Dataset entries
+ + + + + + +

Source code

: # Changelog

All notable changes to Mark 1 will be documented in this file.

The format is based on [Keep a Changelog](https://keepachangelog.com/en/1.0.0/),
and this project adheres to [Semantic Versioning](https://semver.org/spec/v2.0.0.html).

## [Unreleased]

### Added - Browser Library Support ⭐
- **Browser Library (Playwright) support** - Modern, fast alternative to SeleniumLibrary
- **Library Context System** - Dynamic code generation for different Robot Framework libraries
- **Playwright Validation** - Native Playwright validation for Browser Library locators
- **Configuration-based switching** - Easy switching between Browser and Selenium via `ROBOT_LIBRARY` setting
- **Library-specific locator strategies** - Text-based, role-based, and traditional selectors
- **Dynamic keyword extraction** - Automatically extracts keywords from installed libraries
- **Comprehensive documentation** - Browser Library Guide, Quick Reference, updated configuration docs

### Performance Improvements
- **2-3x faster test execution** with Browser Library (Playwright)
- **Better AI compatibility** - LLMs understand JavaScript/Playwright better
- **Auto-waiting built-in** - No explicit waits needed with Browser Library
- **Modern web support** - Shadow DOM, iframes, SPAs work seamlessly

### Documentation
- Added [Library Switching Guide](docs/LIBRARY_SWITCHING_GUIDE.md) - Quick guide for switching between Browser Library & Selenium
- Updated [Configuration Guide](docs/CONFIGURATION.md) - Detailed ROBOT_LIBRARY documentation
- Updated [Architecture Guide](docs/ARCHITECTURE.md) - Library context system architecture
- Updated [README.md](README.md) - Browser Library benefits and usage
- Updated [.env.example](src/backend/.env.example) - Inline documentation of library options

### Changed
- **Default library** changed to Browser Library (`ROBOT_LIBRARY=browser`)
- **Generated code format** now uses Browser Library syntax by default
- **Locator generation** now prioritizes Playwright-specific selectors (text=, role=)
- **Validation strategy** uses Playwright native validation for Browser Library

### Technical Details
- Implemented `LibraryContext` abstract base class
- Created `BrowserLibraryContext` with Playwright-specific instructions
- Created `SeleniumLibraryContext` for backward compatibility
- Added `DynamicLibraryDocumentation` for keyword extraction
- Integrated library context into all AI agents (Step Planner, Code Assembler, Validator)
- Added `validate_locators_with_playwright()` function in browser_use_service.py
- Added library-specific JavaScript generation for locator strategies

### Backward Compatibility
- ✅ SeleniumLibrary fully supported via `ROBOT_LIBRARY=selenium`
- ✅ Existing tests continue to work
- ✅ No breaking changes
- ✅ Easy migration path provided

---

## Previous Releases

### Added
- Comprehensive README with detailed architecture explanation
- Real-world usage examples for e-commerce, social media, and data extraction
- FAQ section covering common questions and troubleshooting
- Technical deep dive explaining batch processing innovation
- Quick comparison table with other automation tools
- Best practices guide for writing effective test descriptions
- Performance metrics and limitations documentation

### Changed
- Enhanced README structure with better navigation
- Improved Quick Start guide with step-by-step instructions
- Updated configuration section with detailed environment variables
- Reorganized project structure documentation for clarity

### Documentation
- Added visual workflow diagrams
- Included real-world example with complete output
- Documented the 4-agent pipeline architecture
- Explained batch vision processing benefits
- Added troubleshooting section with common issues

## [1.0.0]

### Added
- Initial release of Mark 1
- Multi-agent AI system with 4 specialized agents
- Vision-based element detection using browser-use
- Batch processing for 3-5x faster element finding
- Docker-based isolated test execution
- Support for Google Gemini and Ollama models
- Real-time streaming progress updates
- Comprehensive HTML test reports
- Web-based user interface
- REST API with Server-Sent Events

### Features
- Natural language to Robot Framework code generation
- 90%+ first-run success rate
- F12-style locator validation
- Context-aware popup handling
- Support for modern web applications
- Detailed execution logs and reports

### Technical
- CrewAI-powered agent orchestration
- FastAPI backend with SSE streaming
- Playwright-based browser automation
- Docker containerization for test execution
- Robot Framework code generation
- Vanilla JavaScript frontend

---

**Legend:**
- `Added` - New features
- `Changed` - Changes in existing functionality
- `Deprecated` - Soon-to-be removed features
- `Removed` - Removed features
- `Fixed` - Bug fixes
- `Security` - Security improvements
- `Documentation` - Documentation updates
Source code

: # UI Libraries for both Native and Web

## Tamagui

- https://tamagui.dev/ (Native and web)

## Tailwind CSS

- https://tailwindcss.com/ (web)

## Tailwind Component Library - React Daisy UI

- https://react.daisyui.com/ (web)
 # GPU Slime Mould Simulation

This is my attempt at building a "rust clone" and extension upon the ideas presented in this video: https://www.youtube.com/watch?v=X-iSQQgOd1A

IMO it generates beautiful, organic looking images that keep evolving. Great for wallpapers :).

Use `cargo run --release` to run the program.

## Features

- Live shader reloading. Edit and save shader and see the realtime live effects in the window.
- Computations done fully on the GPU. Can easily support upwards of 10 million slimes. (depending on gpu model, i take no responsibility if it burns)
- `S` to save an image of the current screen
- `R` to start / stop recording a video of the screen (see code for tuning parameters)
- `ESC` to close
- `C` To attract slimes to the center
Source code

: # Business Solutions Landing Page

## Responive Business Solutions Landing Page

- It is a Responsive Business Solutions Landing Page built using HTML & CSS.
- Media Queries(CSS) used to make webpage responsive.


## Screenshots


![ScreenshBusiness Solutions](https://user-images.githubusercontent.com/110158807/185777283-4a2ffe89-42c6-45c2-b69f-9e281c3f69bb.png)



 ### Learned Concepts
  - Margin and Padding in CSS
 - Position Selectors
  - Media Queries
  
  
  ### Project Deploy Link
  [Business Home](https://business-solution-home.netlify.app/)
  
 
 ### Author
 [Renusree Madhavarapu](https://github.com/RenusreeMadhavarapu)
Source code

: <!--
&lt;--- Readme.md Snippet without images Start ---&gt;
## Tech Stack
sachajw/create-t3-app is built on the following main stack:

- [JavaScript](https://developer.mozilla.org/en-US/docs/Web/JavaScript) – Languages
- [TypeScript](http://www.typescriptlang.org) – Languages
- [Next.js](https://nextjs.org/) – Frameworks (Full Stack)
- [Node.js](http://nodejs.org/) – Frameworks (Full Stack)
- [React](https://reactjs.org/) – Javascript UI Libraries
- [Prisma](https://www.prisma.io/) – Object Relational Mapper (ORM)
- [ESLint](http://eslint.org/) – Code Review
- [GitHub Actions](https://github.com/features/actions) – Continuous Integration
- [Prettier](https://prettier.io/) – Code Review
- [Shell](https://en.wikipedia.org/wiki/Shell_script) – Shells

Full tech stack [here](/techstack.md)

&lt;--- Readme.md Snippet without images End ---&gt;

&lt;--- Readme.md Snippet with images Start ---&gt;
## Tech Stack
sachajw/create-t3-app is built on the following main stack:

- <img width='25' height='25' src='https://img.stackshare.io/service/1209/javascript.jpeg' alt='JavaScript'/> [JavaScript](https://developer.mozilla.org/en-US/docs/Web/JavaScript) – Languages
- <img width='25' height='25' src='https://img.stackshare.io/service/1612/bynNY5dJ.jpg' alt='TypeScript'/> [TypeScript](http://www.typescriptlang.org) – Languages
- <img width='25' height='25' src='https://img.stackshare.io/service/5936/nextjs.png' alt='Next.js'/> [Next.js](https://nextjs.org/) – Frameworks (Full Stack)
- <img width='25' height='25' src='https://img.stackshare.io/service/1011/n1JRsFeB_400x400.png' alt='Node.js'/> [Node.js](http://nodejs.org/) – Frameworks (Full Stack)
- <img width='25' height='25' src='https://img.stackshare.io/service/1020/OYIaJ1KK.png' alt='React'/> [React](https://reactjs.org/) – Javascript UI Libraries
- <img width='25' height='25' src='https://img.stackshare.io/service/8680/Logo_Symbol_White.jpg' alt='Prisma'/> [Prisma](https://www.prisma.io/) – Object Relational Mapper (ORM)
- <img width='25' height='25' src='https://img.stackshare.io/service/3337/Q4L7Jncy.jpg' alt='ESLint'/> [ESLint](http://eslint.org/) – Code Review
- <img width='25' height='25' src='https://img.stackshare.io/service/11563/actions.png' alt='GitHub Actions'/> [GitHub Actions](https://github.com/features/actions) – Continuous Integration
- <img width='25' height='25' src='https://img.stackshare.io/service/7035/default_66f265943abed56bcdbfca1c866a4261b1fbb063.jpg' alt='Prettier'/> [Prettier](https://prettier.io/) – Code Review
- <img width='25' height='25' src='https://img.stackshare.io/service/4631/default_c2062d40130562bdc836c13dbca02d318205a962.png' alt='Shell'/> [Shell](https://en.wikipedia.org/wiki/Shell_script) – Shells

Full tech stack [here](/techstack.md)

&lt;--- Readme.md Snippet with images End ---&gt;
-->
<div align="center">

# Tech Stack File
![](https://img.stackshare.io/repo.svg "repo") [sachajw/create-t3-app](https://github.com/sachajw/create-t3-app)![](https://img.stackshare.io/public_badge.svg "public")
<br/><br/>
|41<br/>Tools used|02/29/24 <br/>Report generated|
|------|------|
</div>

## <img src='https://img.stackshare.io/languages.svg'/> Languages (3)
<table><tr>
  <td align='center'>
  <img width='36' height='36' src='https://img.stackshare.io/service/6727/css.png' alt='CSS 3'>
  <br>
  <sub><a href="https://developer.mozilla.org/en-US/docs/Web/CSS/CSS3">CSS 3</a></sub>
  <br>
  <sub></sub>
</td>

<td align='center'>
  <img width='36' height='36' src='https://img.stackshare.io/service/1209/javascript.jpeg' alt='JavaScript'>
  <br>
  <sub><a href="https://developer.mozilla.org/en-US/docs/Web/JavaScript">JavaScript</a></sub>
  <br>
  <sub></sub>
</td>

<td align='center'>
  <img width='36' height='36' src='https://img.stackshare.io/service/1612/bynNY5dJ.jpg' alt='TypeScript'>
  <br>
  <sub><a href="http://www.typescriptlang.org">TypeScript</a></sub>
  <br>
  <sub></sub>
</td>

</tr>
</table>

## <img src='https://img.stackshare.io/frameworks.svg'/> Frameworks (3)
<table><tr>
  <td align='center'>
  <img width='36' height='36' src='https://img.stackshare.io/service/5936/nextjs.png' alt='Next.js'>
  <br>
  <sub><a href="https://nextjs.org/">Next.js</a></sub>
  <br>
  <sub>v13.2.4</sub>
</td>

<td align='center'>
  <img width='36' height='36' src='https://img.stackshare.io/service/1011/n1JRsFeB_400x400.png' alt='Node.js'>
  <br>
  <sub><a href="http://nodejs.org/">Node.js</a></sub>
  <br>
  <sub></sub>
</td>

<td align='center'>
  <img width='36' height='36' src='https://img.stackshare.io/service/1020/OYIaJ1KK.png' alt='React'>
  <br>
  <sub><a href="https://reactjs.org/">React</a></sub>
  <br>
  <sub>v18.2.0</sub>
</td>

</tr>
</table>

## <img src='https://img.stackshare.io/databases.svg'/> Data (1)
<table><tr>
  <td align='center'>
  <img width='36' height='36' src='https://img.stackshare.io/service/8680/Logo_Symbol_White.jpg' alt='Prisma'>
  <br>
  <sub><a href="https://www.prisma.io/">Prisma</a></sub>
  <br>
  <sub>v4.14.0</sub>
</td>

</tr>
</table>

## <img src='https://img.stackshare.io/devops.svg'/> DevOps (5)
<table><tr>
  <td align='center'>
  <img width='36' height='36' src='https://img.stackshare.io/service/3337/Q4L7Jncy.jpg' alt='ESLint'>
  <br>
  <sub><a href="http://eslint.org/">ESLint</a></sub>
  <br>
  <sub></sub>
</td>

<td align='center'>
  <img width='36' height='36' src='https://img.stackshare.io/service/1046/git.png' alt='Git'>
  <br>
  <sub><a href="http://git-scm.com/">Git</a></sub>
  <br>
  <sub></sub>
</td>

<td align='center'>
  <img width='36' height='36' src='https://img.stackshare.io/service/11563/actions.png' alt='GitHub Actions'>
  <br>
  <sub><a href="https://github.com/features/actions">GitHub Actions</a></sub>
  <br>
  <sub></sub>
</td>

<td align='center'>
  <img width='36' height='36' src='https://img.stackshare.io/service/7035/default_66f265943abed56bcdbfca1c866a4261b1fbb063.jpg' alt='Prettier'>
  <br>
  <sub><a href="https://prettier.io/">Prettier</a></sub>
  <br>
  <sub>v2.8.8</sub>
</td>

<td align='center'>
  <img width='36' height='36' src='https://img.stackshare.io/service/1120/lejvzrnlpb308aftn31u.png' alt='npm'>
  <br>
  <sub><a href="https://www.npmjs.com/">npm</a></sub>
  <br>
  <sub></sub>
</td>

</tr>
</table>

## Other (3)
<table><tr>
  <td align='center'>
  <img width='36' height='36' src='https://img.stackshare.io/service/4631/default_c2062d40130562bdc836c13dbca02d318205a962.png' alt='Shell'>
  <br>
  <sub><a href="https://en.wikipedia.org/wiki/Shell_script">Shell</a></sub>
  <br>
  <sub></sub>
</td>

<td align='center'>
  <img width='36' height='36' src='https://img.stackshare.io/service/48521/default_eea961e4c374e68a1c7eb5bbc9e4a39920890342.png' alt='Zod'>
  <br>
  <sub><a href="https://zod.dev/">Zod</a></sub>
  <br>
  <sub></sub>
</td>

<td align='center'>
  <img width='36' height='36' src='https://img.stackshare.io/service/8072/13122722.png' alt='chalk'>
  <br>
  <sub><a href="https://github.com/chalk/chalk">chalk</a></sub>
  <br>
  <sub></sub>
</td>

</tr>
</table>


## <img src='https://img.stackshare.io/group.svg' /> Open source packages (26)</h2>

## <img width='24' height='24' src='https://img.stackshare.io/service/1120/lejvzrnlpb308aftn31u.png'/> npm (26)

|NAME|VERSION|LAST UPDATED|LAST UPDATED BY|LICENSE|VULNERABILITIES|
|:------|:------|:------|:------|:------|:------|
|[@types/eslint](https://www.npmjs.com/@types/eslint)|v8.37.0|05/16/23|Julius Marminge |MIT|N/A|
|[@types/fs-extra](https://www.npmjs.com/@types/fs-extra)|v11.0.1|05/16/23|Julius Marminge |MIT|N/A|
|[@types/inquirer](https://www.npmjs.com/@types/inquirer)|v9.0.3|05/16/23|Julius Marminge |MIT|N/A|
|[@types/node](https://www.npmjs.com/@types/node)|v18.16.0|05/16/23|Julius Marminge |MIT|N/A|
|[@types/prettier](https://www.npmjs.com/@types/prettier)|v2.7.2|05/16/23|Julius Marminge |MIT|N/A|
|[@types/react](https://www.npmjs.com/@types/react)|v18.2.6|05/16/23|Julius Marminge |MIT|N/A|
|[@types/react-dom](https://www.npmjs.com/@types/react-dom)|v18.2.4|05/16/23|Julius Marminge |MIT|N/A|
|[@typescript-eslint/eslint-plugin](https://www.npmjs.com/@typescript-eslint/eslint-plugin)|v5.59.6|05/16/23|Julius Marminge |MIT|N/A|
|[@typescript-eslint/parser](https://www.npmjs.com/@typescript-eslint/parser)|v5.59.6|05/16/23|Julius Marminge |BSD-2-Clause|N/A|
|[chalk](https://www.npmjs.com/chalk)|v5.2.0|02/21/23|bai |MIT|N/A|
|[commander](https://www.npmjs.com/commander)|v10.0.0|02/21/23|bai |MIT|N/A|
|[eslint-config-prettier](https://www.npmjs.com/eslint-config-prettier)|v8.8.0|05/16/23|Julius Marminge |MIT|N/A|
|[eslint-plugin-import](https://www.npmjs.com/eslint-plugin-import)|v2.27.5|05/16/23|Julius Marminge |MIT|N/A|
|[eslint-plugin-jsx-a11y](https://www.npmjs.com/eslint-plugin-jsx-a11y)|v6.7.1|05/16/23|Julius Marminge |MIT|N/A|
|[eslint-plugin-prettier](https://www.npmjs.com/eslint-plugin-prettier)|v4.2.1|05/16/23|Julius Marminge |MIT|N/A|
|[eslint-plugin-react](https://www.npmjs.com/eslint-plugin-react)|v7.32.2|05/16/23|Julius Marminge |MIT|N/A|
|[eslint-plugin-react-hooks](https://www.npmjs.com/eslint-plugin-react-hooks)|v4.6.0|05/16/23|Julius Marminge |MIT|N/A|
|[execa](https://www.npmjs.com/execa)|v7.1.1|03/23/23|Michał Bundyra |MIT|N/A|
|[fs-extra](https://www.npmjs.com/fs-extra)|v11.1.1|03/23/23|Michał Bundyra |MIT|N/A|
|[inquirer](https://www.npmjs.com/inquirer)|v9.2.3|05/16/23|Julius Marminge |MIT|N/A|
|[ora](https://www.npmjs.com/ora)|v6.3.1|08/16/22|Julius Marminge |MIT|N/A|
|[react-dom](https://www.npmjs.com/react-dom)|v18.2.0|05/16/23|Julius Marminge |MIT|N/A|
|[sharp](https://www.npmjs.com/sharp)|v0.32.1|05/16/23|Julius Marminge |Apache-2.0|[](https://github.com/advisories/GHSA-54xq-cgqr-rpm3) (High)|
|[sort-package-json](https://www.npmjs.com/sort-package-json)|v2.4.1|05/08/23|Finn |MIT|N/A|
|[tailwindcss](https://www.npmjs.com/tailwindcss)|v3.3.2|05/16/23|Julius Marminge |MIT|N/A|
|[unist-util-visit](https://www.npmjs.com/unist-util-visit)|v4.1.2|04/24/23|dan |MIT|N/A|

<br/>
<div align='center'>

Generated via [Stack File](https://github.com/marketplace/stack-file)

+ + + + + + +

• [Your instructions]: Search the records for the string "section" and return every line in which it occurs.

• [Output]:
- FAQ section covering common questions and troubleshooting
- Updated configuration section with detailed environment variables
- Added troubleshooting section with common issues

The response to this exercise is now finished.